In fact, like Mahatma Phule –  whom Ambedkar called the 'Greatest Shudra' and included him in the triumvirate of Buddha, Kabir whom he considered to be his teachers – the concern for women's emancipation was always an integral part of any movement led by Ambedkar.
I will accept and follow the teachings of Buddha. I will keep my people away from the different opinions of Hinyan and Mahayan, two religious orders. Our Bouddha Dhamma is a new Bouddha Dhamma, Navayan.
Dr. Babasaheb Ambedkar, press interview on 13 October 1956, at Sham Hotel, Nagpur.
An important development in the last decade of his life was his decision to embrace Buddhism with lakhs of followers. Apart from his deep fascination for Buddhism from younger days, his conversion to Buddhism had also to do with his contention that the 'untouchables' were in fact former Buddhists. He elaborates it in his book 'The Untouchables: A Thesis on the Origin of Untouchability’ (1948). (For details:
Thus it could be said for Ambedkar it was a return to his/their original religion rather than a conversion. Interestingly, one finds deep commonality between Dr Ambedkar and Jyothee Thass, the great Tamil-Buddhist scholar, who also maintained that 'Untouchables' were early Buddhists.

His 'conversion' to Buddhism was also renouncement of Hinduism which according to him had:

'[p]roved detrimental to progress and prosperity of my predecessors and which has regarded human beings as unequal and despicable' (See Pledge 19).
The 22 pledges he administered to his followers on the occasion can broadly be categorise them into four – complete rejection of Hindu gods (e.g., “I will not accept Brahma, Vishnu and Mahesh as god and will not worship them”); their worship and the related rituals (“I will not perform Shraddha Paksh or Pind Dana (rituals to respect the dead); acceptance of the principles and teachings of Buddhism; declaration that “all human beings are equal” and “no faith in divine incarnation”.

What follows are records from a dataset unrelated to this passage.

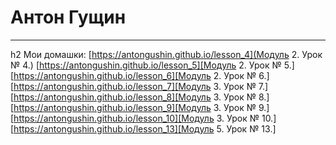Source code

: # Антон Гущин
------------------------------
h2 Мои домашки:
[https://antongushin.github.io/lesson_4](Модуль 2. Урок № 4.)
[https://antongushin.github.io/lesson_5][Модуль 2. Урок № 5.]
[https://antongushin.github.io/lesson_6][Модуль 2. Урок № 6.]
[https://antongushin.github.io/lesson_7][Модуль 3. Урок № 7.]
[https://antongushin.github.io/lesson_8][Модуль 3. Урок № 8.]
[https://antongushin.github.io/lesson_9][Модуль 3. Урок № 9.]
[https://antongushin.github.io/lesson_10][Модуль 3. Урок № 10.]
[https://antongushin.github.io/lesson_13][Модуль 5. Урок № 13.]

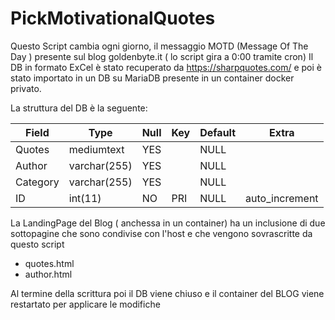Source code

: # PickMotivationalQuotes



Questo Script cambia ogni giorno, il messaggio MOTD (Message Of The Day ) presente sul blog goldenbyte.it ( lo script gira a 0:00 tramite cron)
Il DB  in formato ExCel è stato recuperato da https://sharpquotes.com/ e poi è stato importato in un DB su MariaDB presente in un container docker privato.

La struttura del DB è la seguente:

Field | Type | Null | Key | Default | Extra
----- | ---- | ---- | ----|---------|------
Quotes |  mediumtext   | YES  |     | NULL                  
Author | varchar(255) | YES  |     | NULL    
Category | varchar(255) | YES  |     | NULL    
ID | int(11)      | NO   | PRI | NULL    | auto_increment

La LandingPage del Blog ( anchessa in un container)  ha un inclusione di due sottopagine che sono condivise con l'host e che vengono sovrascritte da questo script

 -  quotes.html
 -  author.html
 
 Al termine della scrittura poi il DB viene chiuso e il container del BLOG viene restartato per applicare le modifiche
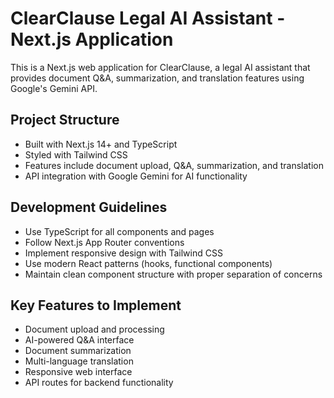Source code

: # ClearClause Legal AI Assistant - Next.js Application

This is a Next.js web application for ClearClause, a legal AI assistant that provides document Q&A, summarization, and translation features using Google's Gemini API.

## Project Structure
- Built with Next.js 14+ and TypeScript
- Styled with Tailwind CSS
- Features include document upload, Q&A, summarization, and translation
- API integration with Google Gemini for AI functionality

## Development Guidelines
- Use TypeScript for all components and pages
- Follow Next.js App Router conventions
- Implement responsive design with Tailwind CSS
- Use modern React patterns (hooks, functional components)
- Maintain clean component structure with proper separation of concerns

## Key Features to Implement
- Document upload and processing
- AI-powered Q&A interface
- Document summarization
- Multi-language translation
- Responsive web interface
- API routes for backend functionality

An important aspect of this 'return' or 'conversion' is the fact that it was also a reinterpretation of Buddhism which he described as Navayan – a new vehicle. Apart from a long monograph, 'Buddha and His Dhamma', where he tries to revisit Buddha one, can get a glimpse of his reading of Buddha and his teachings from the speech he delivered in Kathmandu, merely a fortnight before his death which was posthumously published as, 'Buddha Or Karl Marx’. (

Summarising 'The Creed of Buddhism' while underlining necessity of 'religion for a free society' he says many things which would be rather unacceptable to a scholar or follower of religion where he seems to reject the 'necessity of God' as well as shastras and rituals. Some examples: “Religion must relate to facts of life and not to theories and speculations about God, or soul or heaven or earth”; “It is wrong to make God the centre of Religion”; “It is wrong to make salvation of the soul as the centre of Religion”; “It is wrong to make animal sacrifices to be the centre of religion”; “Real religion lives in the heart of man and not in the shastras”; “Man and morality must be the centre of religion. If not, religion is a cruel superstition”; “It is not enough for morality to be the ideal of life. Since there is no God it must become the law of life.”

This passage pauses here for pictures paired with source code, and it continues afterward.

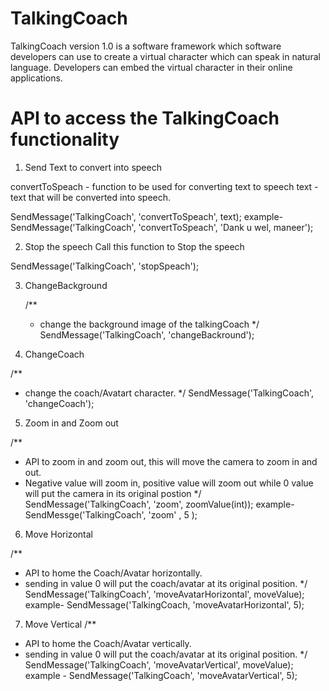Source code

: # TalkingCoach
TalkingCoach version 1.0 is a software framework which software developers can use to create a virtual character which can speak in natural language. Developers can embed the virtual character in their online applications. 


# API to access the TalkingCoach functionality

1. Send Text to convert into speech
    
    
  convertToSpeach - function to be used for converting text to speech
  text - text that will be converted into speech.  
  
  SendMessage('TalkingCoach', 'convertToSpeach', text);
  example- SendMessage('TalkingCoach', 'convertToSpeach', 'Dank u wel, maneer');

2. Stop the speech
  Call this function to Stop the speech
  
SendMessage('TalkingCoach', 'stopSpeach');

3. ChangeBackground

    /**
    * change the background image of the talkingCoach
    */
	SendMessage('TalkingCoach', 'changeBackround');

4. ChangeCoach

/**
* change the coach/Avatart character.
*/
	SendMessage('TalkingCoach', 'changeCoach');

5. Zoom in and Zoom out

/**
* API to zoom in and zoom out, this will move the camera to zoom in and out. 
* Negative value will zoom in, positive value will zoom out while 0 value will put the camera in its original postion
*/
	SendMessage('TalkingCoach', 'zoom', zoomValue(int));
  example- SendMessge('TalkingCoach', 'zoom' , 5 );
  
6. Move Horizontal 

/**
* API to home the Coach/Avatar horizontally.
* sending in value 0 will put the coach/avatar at its original position.
*/
	SendMessage('TalkingCoach', 'moveAvatarHorizontal', moveValue);
  example- SendMessage('TalkingCoach, 'moveAvatarHorizontal', 5);
  
 7. Move Vertical
/**
* API to home the Coach/Avatar vertically.
* sending in value 0 will put the coach/avatar at its original position.
*/
	SendMessage('TalkingCoach', 'moveAvatarVertical', moveValue);
  example - SendMessage('TalkingCoach', 'moveAvatarVertical', 5);
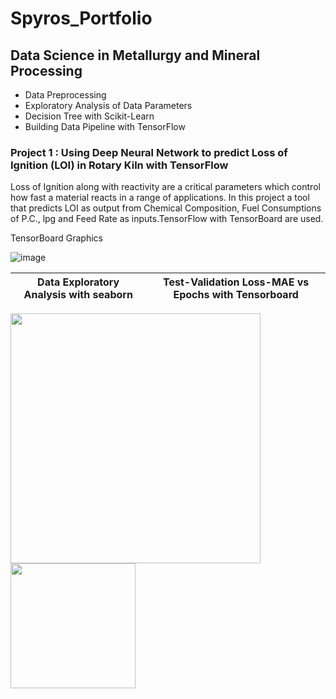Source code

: 
# Spyros_Portfolio

## Data Science in Metallurgy and Mineral Processing
* Data Preprocessing
* Exploratory Analysis of Data Parameters
* Decision Tree with Scikit-Learn
* Building Data Pipeline with TensorFlow

### Project 1 : Using Deep Neural Network to predict Loss of Ignition (LOI) in Rotary Kiln with TensorFlow 
  Loss of Ignition along with reactivity are a critical parameters which control how fast a material reacts in a range of applications.
  In this project   a tool that predicts LOI as output  from Chemical Composition, Fuel Consumptions of P.C., lpg and Feed Rate as inputs.TensorFlow with TensorBoard are used.  

TensorBoard Graphics
 
 ![image](https://user-images.githubusercontent.com/56194024/111066076-d6142400-84c5-11eb-8a63-cd99092393b3.png)

 

|Data Exploratory Analysis with seaborn|Test-Validation Loss-MAE vs Epochs with Tensorboard |  
|-----|------|

<p float="left">
  <img src='https://github.com/spyrgalaz/DNN_RK/blob/main/metallurgy/plot8.png' width=400 />
  <img src='https://github.com/spyrgalaz/DNN_RK/blob/main/metallurgy/DNN_RK_LOSS.PNG' width=200 /> 
</p>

Ambedkar distances himself from popular definitions of religion first by criticising the way religion(s) have tried to explain the origin and end of world around and says that its “function is to reconstruct the world and to make it happy”. He explores the source of unhappiness and does not talk about “sins” or “otherworldly affairs” but says that “unhappiness in the world is due to conflict of interest and the only way to solve it is to follow the Ashtanga Marga”.

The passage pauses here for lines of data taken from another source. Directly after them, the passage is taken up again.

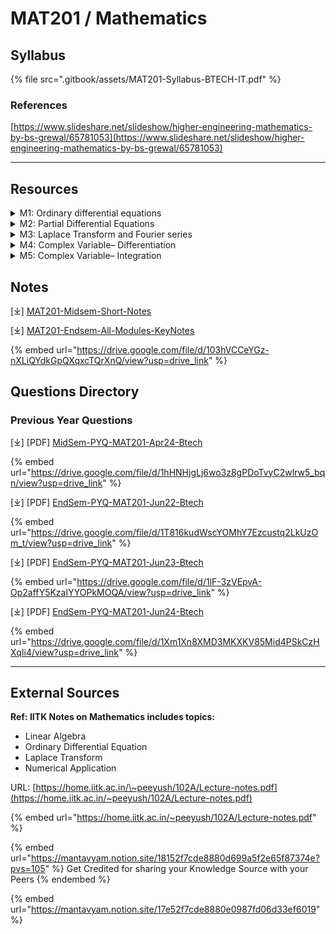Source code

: # MAT201 / Mathematics

## Syllabus

{% file src=".gitbook/assets/MAT201-Syllabus-BTECH-IT.pdf" %}

### References

[https://www.slideshare.net/slideshow/higher-engineering-mathematics-by-bs-grewal/65781053](https://www.slideshare.net/slideshow/higher-engineering-mathematics-by-bs-grewal/65781053)

***

## Resources

<details>

<summary>M1: Ordinary differential equations</summary>

* **Equations of First Order and First Degree**
  * Exact equations
  * Linear equations
  * Bernoulli’s equations
* **Equations of First Order and Higher Degree**
  * Equations solvable for pp
  * Equations solvable for yy
  * Equations solvable for xx
  * Clairaut’s type
* **Higher Order Linear Differential Equations**
  * Constant coefficients
  * Second-order linear differential equations with variable coefficients
  * Method of variation of parameters
  * Solution by series method

</details>

<details>

<summary>M2: Partial Differential Equations</summary>

* **Formation of Partial Differential Equations**
* **First Order Partial Differential Equations**
  * Solutions of first-order linear PDEs
* **Second Order Partial Differential Equations**
  * Homogeneous and non-homogeneous linear PDEs
  * Complementary function and particular integral method (constant coefficients)
* **Non-linear Partial Differential Equations of First Order**
  * Charpit’s method
* **Separation of Variable Method**
  * Solution of wave and heat equations

</details>

<details>

<summary>M3: Laplace Transform and Fourier series</summary>

* **Laplace Transform**
  * Introduction and Laplace transform of elementary functions
  * Propert**ies**
    * Change of scale property
    * Second shifting property
  * Laplace transform of derivatives
  * Inverse Laplace transform and its properties
  * Convolution theorem
  * Applications of Laplace Transform to Solve ODEs
* **Fourier Series**
  * Introduction to Fourier series
  * Fourier series for discontinuous functions
  * Fourier series for even and odd functions
  * Half-range series

</details>

<details>

<summary>M4: Complex Variable– Differentiation</summary>

* **Function of a Complex Variable**
* **Differentiation and Analytic Functions**
  * Cauchy-Riemann equations
  * Harmonic functions and finding harmonic conjugates
* **Elementary Analytic Functions**
  * Exponential
  * Trigonometric
  * Logarithmic
* **Conformal Mappings**
  * Mobius transformations and their properties

</details>

<details>

<summary>M5: Complex Variable– Integration</summary>

* **Contour Integrals**
* **Theorems (Without Proof)**
  * Cauchy-Goursat theorem
  * Cauchy Integral formula
  * Liouville’s theorem
  * Maximum-Modulus theorem
* **Series Representations**
  * Taylor’s series
  * Laurent’s series
* **Analysis of Analytic Functions**
  * Zeros
  * Singularities
* **Residues and Applications**
  * Cauchy Residue theorem (without proof)
  * Evaluation of definite integrals involving sine and cosine
  * Evaluation of certain improper integrals

</details>

## Notes

\[⤓] [MAT201-Midsem-Short-Notes](https://drive.google.com/file/d/17donI1T8x0FalZ4oqV48ljXKE6hYNiPF/view?usp=drive_link)

\[⤓] [MAT201-Endsem-All-Modules-KeyNotes](https://drive.google.com/file/d/103hVCCeYGz-nXLiQYdkGpQXqxcTQrXnQ/view?usp=drive_link)

{% embed url="https://drive.google.com/file/d/103hVCCeYGz-nXLiQYdkGpQXqxcTQrXnQ/view?usp=drive_link" %}

## Questions Directory

### Previous Year Questions

\[⤓] \[PDF] [MidSem-PYQ-MAT201-Apr24-Btech](https://drive.google.com/file/d/1hHNHjgLj6wo3z8gPDoTvyC2wlrw5_bqn/view?usp=drive_link)

{% embed url="https://drive.google.com/file/d/1hHNHjgLj6wo3z8gPDoTvyC2wlrw5_bqn/view?usp=drive_link" %}

\[⤓] \[PDF] [EndSem-PYQ-MAT201-Jun22-Btech](https://drive.google.com/file/d/1T816kudWscYOMhY7Ezcustq2LkUzOm_t/view?usp=drive_link)

{% embed url="https://drive.google.com/file/d/1T816kudWscYOMhY7Ezcustq2LkUzOm_t/view?usp=drive_link" %}

\[⤓] \[PDF] [EndSem-PYQ-MAT201-Jun23-Btech](https://drive.google.com/file/d/1lF-3zVEpvA-Op2affY5KzaIYYOPkMOQA/view?usp=drive_link)

{% embed url="https://drive.google.com/file/d/1lF-3zVEpvA-Op2affY5KzaIYYOPkMOQA/view?usp=drive_link" %}

\[⤓] \[PDF] [EndSem-PYQ-MAT201-Jun24-Btech](https://drive.google.com/file/d/1Xm1Xn8XMD3MKXKV85Mid4PSkCzHXqIi4/view?usp=drive_link)

{% embed url="https://drive.google.com/file/d/1Xm1Xn8XMD3MKXKV85Mid4PSkCzHXqIi4/view?usp=drive_link" %}

***

## External Sources

**Ref: IITK Notes on Mathematics includes topics:**

* Linear Algebra
* Ordinary Differential Equation
* Laplace Transform
* Numerical Application

URL: [https://home.iitk.ac.in/\~peeyush/102A/Lecture-notes.pdf](https://home.iitk.ac.in/~peeyush/102A/Lecture-notes.pdf)

{% embed url="https://home.iitk.ac.in/~peeyush/102A/Lecture-notes.pdf" %}

{% embed url="https://mantavyam.notion.site/18152f7cde8880d699a5f2e65f87374e?pvs=105" %}
Get Credited for sharing your Knowledge Source with your Peers
{% endembed %}

{% embed url="https://mantavyam.notion.site/17e52f7cde8880e0987fd06d33ef6019" %}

Further elaborating on 'Creed of Buddhism' he says that “private ownership of property brings power to one class and sorrow to another” and that “it is necessary for the good of society that this sorrow be removed by removing its cause”. While religions the world over have remained the basis of 'othering' – which in extreme cases have even resulted in large-scale genocides – in Buddhism as perceived by Ambedkar, “All human beings are equal”; “Worth and not birth is the measure of man”.

While supporting the “War for truth and justice” and also emphasising that the “Victor has duties towards the Vanquished” in the last portion of his summary of ‘Creed of Buddhism', he not only challenges monopoly of the few over learning (Everyone has a right to learn; Learning is as necessary for man to live as food is), he also states that “Everything is subject to the law of causation” and: “Nothing is final. Nothing is infallible. Nothing is binding forever. Everything is subject to inquiry and examination. Nothing is permanent or sanatan. Everything is subject to change. Being is always becoming.”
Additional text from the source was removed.